Problem requirements ▸ Under this line are the records; write out word for word the part that begins at the line containing "If you actually" and ends at the line containing "- https://www.compendiumdev.co.uk", and no more.

Segment Start: Records for processing

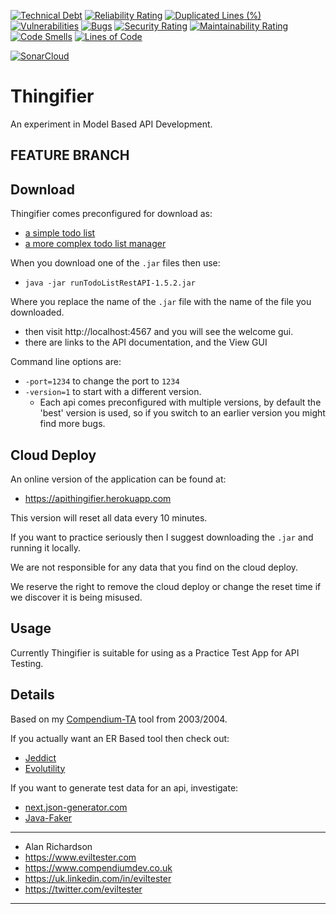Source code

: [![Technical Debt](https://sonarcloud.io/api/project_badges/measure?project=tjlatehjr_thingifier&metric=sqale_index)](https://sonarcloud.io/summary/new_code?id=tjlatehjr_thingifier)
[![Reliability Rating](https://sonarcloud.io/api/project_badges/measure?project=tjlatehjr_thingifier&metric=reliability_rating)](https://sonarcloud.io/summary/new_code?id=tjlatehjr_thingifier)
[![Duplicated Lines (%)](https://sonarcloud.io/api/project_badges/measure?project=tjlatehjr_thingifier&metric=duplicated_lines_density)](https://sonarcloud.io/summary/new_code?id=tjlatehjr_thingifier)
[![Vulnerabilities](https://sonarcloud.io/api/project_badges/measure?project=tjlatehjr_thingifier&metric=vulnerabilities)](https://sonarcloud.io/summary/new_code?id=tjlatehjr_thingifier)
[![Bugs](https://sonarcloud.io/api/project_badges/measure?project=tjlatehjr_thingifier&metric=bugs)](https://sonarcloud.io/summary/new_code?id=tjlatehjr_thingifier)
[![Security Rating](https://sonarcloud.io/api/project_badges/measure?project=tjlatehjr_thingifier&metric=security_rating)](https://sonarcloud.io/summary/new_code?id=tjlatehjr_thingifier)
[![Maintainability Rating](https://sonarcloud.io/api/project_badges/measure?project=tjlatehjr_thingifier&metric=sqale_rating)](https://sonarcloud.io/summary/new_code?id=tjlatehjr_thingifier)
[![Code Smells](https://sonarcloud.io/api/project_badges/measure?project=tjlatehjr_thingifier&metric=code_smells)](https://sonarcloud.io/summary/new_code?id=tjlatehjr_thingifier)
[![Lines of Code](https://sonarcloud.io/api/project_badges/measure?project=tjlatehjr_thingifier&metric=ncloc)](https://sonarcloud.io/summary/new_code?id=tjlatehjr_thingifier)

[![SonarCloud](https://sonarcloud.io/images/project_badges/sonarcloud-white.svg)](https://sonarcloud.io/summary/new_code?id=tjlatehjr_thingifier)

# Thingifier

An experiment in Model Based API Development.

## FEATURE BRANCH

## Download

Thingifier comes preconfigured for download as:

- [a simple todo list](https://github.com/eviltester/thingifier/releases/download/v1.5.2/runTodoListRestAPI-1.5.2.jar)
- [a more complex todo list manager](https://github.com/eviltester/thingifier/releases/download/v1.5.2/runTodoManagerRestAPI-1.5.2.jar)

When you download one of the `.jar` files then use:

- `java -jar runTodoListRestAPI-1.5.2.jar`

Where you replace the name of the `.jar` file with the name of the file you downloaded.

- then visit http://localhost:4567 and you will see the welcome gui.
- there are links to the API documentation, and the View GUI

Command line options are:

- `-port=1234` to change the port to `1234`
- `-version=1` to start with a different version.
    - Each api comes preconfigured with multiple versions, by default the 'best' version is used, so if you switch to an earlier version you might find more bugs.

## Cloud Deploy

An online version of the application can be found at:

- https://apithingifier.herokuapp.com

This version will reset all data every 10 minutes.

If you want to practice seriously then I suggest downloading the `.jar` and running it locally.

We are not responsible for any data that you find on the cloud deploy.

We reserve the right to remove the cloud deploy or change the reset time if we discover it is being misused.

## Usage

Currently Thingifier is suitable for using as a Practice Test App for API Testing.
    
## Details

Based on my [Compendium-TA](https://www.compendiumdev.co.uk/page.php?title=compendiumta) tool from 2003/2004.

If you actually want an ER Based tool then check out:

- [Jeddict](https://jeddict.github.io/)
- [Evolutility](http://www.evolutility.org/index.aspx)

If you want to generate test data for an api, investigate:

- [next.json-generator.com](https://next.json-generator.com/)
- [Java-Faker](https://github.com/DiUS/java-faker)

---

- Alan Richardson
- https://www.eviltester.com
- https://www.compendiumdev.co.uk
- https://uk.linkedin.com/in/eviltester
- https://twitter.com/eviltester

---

Segment End: Records for processing

Response ▸
If you actually want an ER Based tool then check out:

- [Jeddict](https://jeddict.github.io/)
- [Evolutility](http://www.evolutility.org/index.aspx)

If you want to generate test data for an api, investigate:

- [next.json-generator.com](https://next.json-generator.com/)
- [Java-Faker](https://github.com/DiUS/java-faker)

---

- Alan Richardson
- https://www.eviltester.com
- https://www.compendiumdev.co.uk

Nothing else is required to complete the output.